Lift out each line of the data that holds "διαίρεση".

___ SOURCE MATERIAL ___

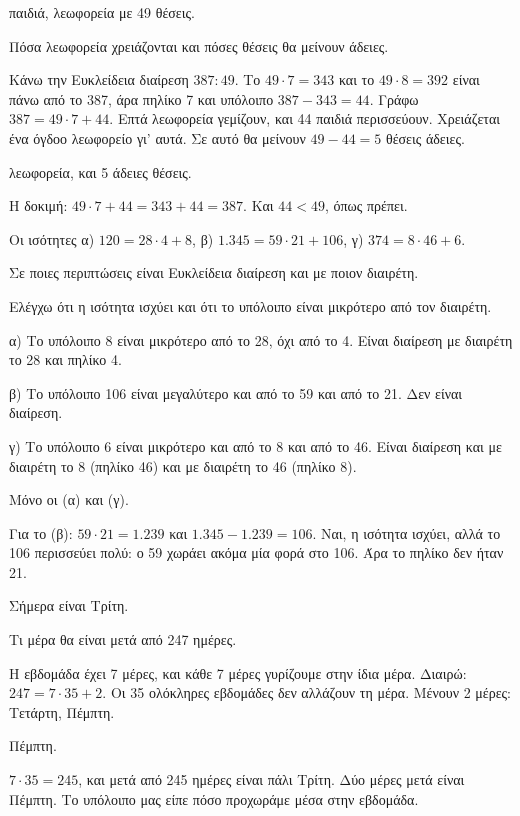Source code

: 
 παιδιά, λεωφορεία με 49 θέσεις.\par
\tithelo Πόσα λεωφορεία χρειάζονται και πόσες θέσεις θα μείνουν άδειες.\par
\possindeo Κάνω την Ευκλείδεια διαίρεση $387:49$. Το $49\cdot 7=343$ και το $49\cdot 8=392$ είναι πάνω από το 387, άρα πηλίκο 7 και υπόλοιπο $387-343=44$. Γράφω $387=49\cdot 7+44$. Επτά λεωφορεία γεμίζουν, και 44 παιδιά περισσεύουν. Χρειάζεται ένα όγδοο λεωφορείο γι' αυτά. Σε αυτό θα μείνουν $49-44=5$ θέσεις άδειες.\par
{} λεωφορεία, και 5 άδειες θέσεις.\par
\elegxos Η δοκιμή: $49\cdot 7+44=343+44=387$. Και $44<49$, όπως πρέπει.

\tixero Οι ισότητες α) $120=28\cdot 4+8$, β) $1.345=59\cdot 21+106$, γ) $374=8\cdot 46+6$.\par
\tithelo Σε ποιες περιπτώσεις είναι Ευκλείδεια διαίρεση και με ποιον διαιρέτη.\par
\possindeo Ελέγχω ότι η ισότητα ισχύει και ότι το υπόλοιπο είναι μικρότερο από τον διαιρέτη.\par
α) Το υπόλοιπο 8 είναι μικρότερο από το 28, όχι από το 4. Είναι διαίρεση με διαιρέτη το 28 και πηλίκο 4.\par
β) Το υπόλοιπο 106 είναι μεγαλύτερο και από το 59 και από το 21. Δεν είναι διαίρεση.\par
γ) Το υπόλοιπο 6 είναι μικρότερο και από το 8 και από το 46. Είναι διαίρεση και με διαιρέτη το 8 (πηλίκο 46) και με διαιρέτη το 46 (πηλίκο 8).\par
\apantisi Μόνο οι (α) και (γ).\par
\elegxos Για το (β): $59\cdot 21=1.239$ και $1.345-1.239=106$. Ναι, η ισότητα ισχύει, αλλά το 106 περισσεύει πολύ: ο 59 χωράει ακόμα μία φορά στο 106. Άρα το πηλίκο δεν ήταν 21.

\tixero Σήμερα είναι Τρίτη.\par
\tithelo Τι μέρα θα είναι μετά από 247 ημέρες.\par
\possindeo Η εβδομάδα έχει 7 μέρες, και κάθε 7 μέρες γυρίζουμε στην ίδια μέρα. Διαιρώ: $247=7\cdot 35+2$. Οι 35 ολόκληρες εβδομάδες δεν αλλάζουν τη μέρα. Μένουν 2 μέρες: Τετάρτη, Πέμπτη.\par
\apantisi Πέμπτη.\par
\elegxos $7\cdot 35=245$, και μετά από 245 ημέρες είναι πάλι Τρίτη. Δύο μέρες μετά είναι Πέμπτη. Το υπόλοιπο μας είπε πόσο προχωράμε μέσα στην εβδομάδα.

___

ANSWER SPACE
\possindeo Κάνω την Ευκλείδεια διαίρεση $387:49$. Το $49\cdot 7=343$ και το $49\cdot 8=392$ είναι πάνω από το 387, άρα πηλίκο 7 και υπόλοιπο $387-343=44$. Γράφω $387=49\cdot 7+44$. Επτά λεωφορεία γεμίζουν, και 44 παιδιά περισσεύουν. Χρειάζεται ένα όγδοο λεωφορείο γι' αυτά. Σε αυτό θα μείνουν $49-44=5$ θέσεις άδειες.\par
\tithelo Σε ποιες περιπτώσεις είναι Ευκλείδεια διαίρεση και με ποιον διαιρέτη.\par
α) Το υπόλοιπο 8 είναι μικρότερο από το 28, όχι από το 4. Είναι διαίρεση με διαιρέτη το 28 και πηλίκο 4.\par
β) Το υπόλοιπο 106 είναι μεγαλύτερο και από το 59 και από το 21. Δεν είναι διαίρεση.\par
γ) Το υπόλοιπο 6 είναι μικρότερο και από το 8 και από το 46. Είναι διαίρεση και με διαιρέτη το 8 (πηλίκο 46) και με διαιρέτη το 46 (πηλίκο 8).\par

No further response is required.